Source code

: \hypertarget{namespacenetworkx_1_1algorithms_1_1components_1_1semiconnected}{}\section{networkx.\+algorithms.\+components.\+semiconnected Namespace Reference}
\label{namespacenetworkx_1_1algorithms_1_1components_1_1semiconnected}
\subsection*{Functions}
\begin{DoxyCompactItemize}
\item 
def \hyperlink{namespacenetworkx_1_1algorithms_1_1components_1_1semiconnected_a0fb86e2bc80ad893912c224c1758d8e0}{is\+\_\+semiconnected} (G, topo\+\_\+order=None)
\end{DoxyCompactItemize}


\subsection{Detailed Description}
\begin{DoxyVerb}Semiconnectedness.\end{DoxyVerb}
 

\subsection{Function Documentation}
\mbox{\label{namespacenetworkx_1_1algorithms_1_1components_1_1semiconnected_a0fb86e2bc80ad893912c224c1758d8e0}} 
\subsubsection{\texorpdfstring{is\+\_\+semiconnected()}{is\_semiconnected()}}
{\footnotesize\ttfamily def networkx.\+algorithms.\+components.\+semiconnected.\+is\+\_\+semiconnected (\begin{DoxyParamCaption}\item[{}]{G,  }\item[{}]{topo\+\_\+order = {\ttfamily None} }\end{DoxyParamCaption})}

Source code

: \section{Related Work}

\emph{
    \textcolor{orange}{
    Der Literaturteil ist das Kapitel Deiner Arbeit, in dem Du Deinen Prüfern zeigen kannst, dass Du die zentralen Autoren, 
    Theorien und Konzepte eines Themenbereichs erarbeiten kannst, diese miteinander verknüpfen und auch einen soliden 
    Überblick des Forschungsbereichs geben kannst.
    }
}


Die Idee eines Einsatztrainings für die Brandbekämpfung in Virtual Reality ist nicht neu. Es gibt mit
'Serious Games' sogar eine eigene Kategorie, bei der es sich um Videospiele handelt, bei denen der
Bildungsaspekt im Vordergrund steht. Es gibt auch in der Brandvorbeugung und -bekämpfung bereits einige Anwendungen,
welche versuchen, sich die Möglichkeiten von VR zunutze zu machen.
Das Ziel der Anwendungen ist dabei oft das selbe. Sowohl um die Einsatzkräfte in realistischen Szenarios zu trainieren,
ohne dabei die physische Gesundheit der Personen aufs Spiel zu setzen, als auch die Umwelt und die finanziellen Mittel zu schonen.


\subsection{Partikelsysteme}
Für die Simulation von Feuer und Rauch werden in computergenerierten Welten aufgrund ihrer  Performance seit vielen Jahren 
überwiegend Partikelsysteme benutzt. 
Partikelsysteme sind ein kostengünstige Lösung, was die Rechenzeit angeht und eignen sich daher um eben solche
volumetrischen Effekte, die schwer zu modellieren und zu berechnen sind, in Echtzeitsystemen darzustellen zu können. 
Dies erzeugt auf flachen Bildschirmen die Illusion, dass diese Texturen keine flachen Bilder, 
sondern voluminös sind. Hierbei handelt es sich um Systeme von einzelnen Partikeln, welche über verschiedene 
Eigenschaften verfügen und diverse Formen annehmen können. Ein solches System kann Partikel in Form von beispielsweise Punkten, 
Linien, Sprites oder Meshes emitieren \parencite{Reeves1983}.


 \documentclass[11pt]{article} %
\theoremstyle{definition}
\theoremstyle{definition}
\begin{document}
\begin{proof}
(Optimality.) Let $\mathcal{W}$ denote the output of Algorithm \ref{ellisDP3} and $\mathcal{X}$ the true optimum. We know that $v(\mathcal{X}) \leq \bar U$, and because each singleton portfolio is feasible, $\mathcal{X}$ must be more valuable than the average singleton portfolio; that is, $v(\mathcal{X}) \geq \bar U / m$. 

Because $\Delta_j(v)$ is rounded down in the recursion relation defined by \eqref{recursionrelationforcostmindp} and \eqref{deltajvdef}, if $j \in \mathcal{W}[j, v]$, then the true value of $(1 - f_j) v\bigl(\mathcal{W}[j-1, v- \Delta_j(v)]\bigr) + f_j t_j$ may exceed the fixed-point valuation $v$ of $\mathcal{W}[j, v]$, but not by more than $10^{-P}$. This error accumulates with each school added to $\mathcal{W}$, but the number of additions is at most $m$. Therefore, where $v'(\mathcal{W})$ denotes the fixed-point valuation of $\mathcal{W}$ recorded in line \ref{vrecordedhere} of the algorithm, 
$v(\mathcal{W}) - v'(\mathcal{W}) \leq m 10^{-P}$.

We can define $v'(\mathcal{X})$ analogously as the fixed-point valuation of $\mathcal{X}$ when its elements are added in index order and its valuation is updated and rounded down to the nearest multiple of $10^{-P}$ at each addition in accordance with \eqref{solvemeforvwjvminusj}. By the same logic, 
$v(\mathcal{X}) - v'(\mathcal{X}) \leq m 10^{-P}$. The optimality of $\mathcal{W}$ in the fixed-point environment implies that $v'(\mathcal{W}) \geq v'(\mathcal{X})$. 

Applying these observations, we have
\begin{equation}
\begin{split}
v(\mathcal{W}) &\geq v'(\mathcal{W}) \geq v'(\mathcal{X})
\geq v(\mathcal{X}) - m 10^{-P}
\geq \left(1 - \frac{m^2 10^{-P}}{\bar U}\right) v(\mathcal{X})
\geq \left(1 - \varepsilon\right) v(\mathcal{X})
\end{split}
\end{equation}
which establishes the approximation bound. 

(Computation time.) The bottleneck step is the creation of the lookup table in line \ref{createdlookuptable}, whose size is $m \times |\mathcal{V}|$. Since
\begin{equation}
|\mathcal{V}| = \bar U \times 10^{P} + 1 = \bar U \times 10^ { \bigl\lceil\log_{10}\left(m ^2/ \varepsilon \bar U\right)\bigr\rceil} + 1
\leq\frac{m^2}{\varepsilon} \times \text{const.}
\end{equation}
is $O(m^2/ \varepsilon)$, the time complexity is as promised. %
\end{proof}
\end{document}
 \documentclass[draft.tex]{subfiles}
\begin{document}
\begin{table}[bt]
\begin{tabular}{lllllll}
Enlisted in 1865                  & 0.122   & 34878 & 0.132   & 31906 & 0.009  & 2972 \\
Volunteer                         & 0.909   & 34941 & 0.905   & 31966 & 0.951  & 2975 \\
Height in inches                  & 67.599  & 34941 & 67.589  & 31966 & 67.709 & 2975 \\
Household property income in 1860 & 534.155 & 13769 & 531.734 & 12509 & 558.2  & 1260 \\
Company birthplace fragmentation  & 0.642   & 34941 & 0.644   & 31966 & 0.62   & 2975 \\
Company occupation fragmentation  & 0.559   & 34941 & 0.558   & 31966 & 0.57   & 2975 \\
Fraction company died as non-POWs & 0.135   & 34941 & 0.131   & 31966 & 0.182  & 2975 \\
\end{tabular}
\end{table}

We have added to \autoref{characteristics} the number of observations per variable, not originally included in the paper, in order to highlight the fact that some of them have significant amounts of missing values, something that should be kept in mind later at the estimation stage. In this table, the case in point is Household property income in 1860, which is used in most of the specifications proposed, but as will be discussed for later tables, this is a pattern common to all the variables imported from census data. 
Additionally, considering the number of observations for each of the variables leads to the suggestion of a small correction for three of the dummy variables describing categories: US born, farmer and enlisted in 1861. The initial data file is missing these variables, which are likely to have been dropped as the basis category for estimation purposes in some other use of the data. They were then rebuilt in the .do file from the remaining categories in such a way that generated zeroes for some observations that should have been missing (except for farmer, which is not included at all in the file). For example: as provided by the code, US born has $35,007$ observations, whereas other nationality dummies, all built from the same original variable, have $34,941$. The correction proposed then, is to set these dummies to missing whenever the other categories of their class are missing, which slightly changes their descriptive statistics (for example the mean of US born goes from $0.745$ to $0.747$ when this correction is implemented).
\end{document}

::::::::::

The required output is every line above that contains the string "left".

\geq \left(1 - \frac{m^2 10^{-P}}{\bar U}\right) v(\mathcal{X})
\geq \left(1 - \varepsilon\right) v(\mathcal{X})
|\mathcal{V}| = \bar U \times 10^{P} + 1 = \bar U \times 10^ { \bigl\lceil\log_{10}\left(m ^2/ \varepsilon \bar U\right)\bigr\rceil} + 1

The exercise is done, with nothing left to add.